(Stored dataset items)
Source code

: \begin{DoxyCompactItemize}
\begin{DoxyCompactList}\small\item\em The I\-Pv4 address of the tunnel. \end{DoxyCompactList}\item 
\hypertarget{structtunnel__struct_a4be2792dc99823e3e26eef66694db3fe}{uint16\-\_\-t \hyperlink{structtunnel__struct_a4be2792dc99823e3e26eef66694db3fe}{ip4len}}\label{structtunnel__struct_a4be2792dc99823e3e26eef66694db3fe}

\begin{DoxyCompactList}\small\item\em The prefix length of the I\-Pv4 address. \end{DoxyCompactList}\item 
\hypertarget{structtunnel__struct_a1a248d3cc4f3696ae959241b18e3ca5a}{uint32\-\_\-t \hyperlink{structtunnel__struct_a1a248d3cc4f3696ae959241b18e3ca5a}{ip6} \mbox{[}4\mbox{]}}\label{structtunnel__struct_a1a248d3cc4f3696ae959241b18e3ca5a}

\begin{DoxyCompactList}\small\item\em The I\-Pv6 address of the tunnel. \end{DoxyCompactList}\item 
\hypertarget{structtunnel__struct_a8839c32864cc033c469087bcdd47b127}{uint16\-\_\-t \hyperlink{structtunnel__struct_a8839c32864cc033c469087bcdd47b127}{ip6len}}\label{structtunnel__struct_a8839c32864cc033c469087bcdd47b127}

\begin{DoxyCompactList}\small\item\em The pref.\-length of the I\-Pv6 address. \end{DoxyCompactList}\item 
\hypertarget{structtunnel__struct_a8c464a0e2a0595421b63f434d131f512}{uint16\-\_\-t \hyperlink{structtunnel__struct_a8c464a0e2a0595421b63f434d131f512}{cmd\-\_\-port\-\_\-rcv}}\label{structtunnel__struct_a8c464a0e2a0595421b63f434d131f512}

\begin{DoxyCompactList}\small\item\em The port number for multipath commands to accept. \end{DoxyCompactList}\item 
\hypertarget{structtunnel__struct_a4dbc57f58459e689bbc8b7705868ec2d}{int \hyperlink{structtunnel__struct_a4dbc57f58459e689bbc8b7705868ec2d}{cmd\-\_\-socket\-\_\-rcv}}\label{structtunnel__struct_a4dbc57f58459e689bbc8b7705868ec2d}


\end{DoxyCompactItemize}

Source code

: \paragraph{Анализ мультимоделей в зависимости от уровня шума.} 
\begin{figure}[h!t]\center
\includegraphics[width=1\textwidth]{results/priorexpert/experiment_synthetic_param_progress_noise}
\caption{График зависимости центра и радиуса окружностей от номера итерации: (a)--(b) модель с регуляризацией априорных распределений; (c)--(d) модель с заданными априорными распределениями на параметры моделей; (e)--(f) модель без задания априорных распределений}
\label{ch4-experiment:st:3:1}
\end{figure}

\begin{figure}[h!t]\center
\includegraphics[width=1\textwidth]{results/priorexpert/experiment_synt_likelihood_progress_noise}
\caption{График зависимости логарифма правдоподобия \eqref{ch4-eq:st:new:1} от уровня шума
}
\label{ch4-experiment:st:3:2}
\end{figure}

[Work to complete]:
Each line above must be returned exactly as written.

[Answer]:
Source code

: \begin{DoxyCompactItemize}
\begin{DoxyCompactList}\small\item\em The I\-Pv4 address of the tunnel. \end{DoxyCompactList}\item 
\hypertarget{structtunnel__struct_a4be2792dc99823e3e26eef66694db3fe}{uint16\-\_\-t \hyperlink{structtunnel__struct_a4be2792dc99823e3e26eef66694db3fe}{ip4len}}\label{structtunnel__struct_a4be2792dc99823e3e26eef66694db3fe}

\begin{DoxyCompactList}\small\item\em The prefix length of the I\-Pv4 address. \end{DoxyCompactList}\item 
\hypertarget{structtunnel__struct_a1a248d3cc4f3696ae959241b18e3ca5a}{uint32\-\_\-t \hyperlink{structtunnel__struct_a1a248d3cc4f3696ae959241b18e3ca5a}{ip6} \mbox{[}4\mbox{]}}\label{structtunnel__struct_a1a248d3cc4f3696ae959241b18e3ca5a}

\begin{DoxyCompactList}\small\item\em The I\-Pv6 address of the tunnel. \end{DoxyCompactList}\item 
\hypertarget{structtunnel__struct_a8839c32864cc033c469087bcdd47b127}{uint16\-\_\-t \hyperlink{structtunnel__struct_a8839c32864cc033c469087bcdd47b127}{ip6len}}\label{structtunnel__struct_a8839c32864cc033c469087bcdd47b127}

\begin{DoxyCompactList}\small\item\em The pref.\-length of the I\-Pv6 address. \end{DoxyCompactList}\item 
\hypertarget{structtunnel__struct_a8c464a0e2a0595421b63f434d131f512}{uint16\-\_\-t \hyperlink{structtunnel__struct_a8c464a0e2a0595421b63f434d131f512}{cmd\-\_\-port\-\_\-rcv}}\label{structtunnel__struct_a8c464a0e2a0595421b63f434d131f512}

\begin{DoxyCompactList}\small\item\em The port number for multipath commands to accept. \end{DoxyCompactList}\item 
\hypertarget{structtunnel__struct_a4dbc57f58459e689bbc8b7705868ec2d}{int \hyperlink{structtunnel__struct_a4dbc57f58459e689bbc8b7705868ec2d}{cmd\-\_\-socket\-\_\-rcv}}\label{structtunnel__struct_a4dbc57f58459e689bbc8b7705868ec2d}


\end{DoxyCompactItemize}

Source code

: \paragraph{Анализ мультимоделей в зависимости от уровня шума.} 
\begin{figure}[h!t]\center
\includegraphics[width=1\textwidth]{results/priorexpert/experiment_synthetic_param_progress_noise}
\caption{График зависимости центра и радиуса окружностей от номера итерации: (a)--(b) модель с регуляризацией априорных распределений; (c)--(d) модель с заданными априорными распределениями на параметры моделей; (e)--(f) модель без задания априорных распределений}
\label{ch4-experiment:st:3:1}
\end{figure}

\begin{figure}[h!t]\center
\includegraphics[width=1\textwidth]{results/priorexpert/experiment_synt_likelihood_progress_noise}
\caption{График зависимости логарифма правдоподобия \eqref{ch4-eq:st:new:1} от уровня шума
}
\label{ch4-experiment:st:3:2}
\end{figure}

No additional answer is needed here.